Belanghebbende is tegen die uitspraken in beroep gekomen bij het Hof.
Het Hof heeft de zaken ter behandeling gevoegd en de beroepen gegrond verklaard, de uitspraken van het Hoofd vernietigd en de aanslagen voor het jaar 1999 en 2000 verminderd tot, na verrekening van voorlopige aanslagen, aanslagen ten bedrage van ƒ 9437,89 (€ 4282,73) respectievelijk ƒ 13.593,60 (€ 6168,51). De uitspraak van het Hof is aan dit arrest gehecht.
2. Geding in cassatie
B en W hebben tegen 's Hofs uitspraak beroep in cassatie ingesteld. Het beroepschrift in cassatie is aan dit arrest gehecht en maakt daarvan deel uit. Belanghebbende heeft een verweerschrift ingediend.

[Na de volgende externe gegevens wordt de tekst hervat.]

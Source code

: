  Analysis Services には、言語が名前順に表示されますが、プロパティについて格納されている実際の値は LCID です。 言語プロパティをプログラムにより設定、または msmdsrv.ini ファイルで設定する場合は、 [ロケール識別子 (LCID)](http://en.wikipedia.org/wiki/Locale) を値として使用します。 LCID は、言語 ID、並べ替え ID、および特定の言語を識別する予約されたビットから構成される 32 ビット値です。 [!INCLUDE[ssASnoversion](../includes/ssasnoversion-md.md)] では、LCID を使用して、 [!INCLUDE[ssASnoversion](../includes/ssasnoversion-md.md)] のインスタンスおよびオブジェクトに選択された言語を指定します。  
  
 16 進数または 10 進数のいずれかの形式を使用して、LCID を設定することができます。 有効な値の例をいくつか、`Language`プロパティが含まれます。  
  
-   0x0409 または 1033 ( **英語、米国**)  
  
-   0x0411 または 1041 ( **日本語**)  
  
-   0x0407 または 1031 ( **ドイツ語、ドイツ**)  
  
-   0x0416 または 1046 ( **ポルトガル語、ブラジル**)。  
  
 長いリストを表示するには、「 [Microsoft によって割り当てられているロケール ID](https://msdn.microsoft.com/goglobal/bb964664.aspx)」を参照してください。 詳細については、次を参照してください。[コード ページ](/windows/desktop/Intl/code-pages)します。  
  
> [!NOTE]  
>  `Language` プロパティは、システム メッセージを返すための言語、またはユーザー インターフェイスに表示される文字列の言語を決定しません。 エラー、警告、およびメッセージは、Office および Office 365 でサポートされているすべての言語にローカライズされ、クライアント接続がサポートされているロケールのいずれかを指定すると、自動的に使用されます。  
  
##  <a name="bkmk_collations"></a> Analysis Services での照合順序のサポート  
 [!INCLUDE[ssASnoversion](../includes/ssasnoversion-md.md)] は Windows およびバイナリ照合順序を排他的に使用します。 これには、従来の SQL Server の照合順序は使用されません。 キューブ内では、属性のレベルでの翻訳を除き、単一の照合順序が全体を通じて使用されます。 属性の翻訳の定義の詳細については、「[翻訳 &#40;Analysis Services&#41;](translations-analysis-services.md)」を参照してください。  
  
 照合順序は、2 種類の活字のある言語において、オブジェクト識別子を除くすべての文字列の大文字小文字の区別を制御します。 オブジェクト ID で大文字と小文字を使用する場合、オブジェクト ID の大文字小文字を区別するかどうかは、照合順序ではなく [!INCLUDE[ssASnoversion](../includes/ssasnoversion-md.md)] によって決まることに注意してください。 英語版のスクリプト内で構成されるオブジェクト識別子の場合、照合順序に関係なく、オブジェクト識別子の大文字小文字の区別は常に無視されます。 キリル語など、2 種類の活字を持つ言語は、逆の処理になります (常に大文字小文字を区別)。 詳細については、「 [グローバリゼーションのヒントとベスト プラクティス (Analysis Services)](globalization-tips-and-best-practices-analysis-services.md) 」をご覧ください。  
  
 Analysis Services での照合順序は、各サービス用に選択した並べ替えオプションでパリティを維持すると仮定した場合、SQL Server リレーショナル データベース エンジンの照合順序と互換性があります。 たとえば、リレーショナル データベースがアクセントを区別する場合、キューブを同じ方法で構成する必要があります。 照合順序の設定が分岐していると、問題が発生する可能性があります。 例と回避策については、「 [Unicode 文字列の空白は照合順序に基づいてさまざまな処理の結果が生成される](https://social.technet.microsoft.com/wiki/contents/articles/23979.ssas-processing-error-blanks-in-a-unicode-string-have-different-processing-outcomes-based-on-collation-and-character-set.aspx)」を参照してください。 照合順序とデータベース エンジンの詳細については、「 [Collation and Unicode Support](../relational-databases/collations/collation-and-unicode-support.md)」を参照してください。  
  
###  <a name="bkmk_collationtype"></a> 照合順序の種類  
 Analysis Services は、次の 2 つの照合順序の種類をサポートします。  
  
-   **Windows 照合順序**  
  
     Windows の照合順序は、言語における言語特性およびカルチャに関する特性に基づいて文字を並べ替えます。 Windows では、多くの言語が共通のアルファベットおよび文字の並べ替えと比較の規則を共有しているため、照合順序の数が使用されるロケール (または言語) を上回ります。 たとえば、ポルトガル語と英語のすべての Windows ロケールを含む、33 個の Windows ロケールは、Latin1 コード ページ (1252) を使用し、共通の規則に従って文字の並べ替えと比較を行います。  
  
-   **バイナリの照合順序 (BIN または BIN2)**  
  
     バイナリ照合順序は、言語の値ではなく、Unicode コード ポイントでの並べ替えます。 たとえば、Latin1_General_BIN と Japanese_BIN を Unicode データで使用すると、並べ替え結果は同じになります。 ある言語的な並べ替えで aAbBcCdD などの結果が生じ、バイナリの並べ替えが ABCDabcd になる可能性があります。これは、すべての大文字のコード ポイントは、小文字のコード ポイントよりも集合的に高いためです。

B en W hebben een conclusie van repliek ingediend.
Belanghebbende heeft een conclusie van dupliek ingediend.
3. Beoordeling van de middelen
3.1. In cassatie kan van het volgende worden uitgegaan.
3.1.1. Belanghebbende drijft een camping in de gemeente Schouwen-Duiveland. Zij verhuurt tegen vergoeding standplaatsen voor caravan, tent, camper en blokhut. De te betalen vergoeding is afhankelijk van het aantal personen, met dien verstande dat voor kinderen onder de zes jaar geen vergoeding is verschuldigd.
3.1.2. De Verordeningen op de heffing en invordering van toeristenbelasting Schouwen-Duiveland 1999 en 2000 luiden, voorzover in cassatie van belang:
Artikel 2 Belastbaar feit
Ter zake van het houden van verblijf met overnachten binnen de gemeente in hotels, pensions, vakantie-onderkomens, mobiele kampeeronderkomens, niet-beroepsmatig verhuurde ruimten en op vaste standplaatsen tegen vergoeding in welke vorm dan ook door personen die niet als ingezetene in de gemeentelijke basisadministratie persoonsgegevens van de gemeente zijn opgenomen, wordt onder de naam 'toeristenbelasting' een directe belasting geheven.
3.2. Het Hof heeft geoordeeld dat in het onderhavige geval ter zake van kinderen onder de zes jaar in het geheel geen vergoeding is verschuldigd en dat van een "gezinstarief", waarin impliciet ook voor zulke kinderen een vergoeding is inbegrepen, geen sprake is.
Deze oordelen zijn van feitelijke aard en niet onbegrijpelijk, zodat zij in cassatie niet met vrucht kunnen worden bestreden. Voorzover de middelen zich tegen deze oordelen richten, falen zij derhalve.
3.3. Uitgaande van deze oordelen heeft het Hof terecht geoordeeld dat ten aanzien van kinderen onder de zes jaar geen sprake is van het houden van verblijf met overnachten tegen vergoeding in welke vorm dan ook. De omstandigheid dat volgens de toelichting op de modelverordening van de Vereniging Nederlandse Gemeenten, waarop de hiervoor in 3.1.2 vermelde verordeningen zijn gebaseerd, "de woorden 'tegen betaling van een vergoeding' [zijn] opgenomen ten einde te voorkomen dat bijvoorbeeld het logeren bij familie of bekenden ook belast zou worden", dwingt niet tot een ander oordeel. Anders dan de middelen betogen, kan daaruit niet worden afgeleid dat voor iedere overnachting door personen van buiten de gemeente - ook zonder dat daarvoor in enigerlei vorm een vergoeding wordt betaald - toeristenbelasting is verschuldigd tenzij deze personen zonder vergoeding overnachten bij familie of kennissen. De middelen falen derhalve ook voor het overige.
4. Proceskosten
B en W zullen worden veroordeeld in de kosten van het geding in cassatie.
5. Beslissing
De Hoge Raad:
verklaart het beroep ongegrond, en
veroordeelt B en W in de kosten van het geding in cassatie aan de zijde van belanghebbende, vastgesteld op € 1288 voor beroepsmatig verleende rechtsbijstand, en wijst de gemeente Schouwen-Duiveland aan als de rechtspersoon die deze kosten moet vergoeden.
Dit arrest is gewezen door de vice-president A.G. Pos als voorzitter, en de raadsheren P.J. van Amersfoort en A.R. Leemreis, in tegenwoordigheid van de waarnemend griffier A.I. Boussak-Leeksma, en in het openbaar uitgesproken op 25 februari 2005.
Van de gemeente Schouwen-Duiveland wordt ter zake van het door B en W ingestelde beroep in cassatie een griffierecht geheven van € 414.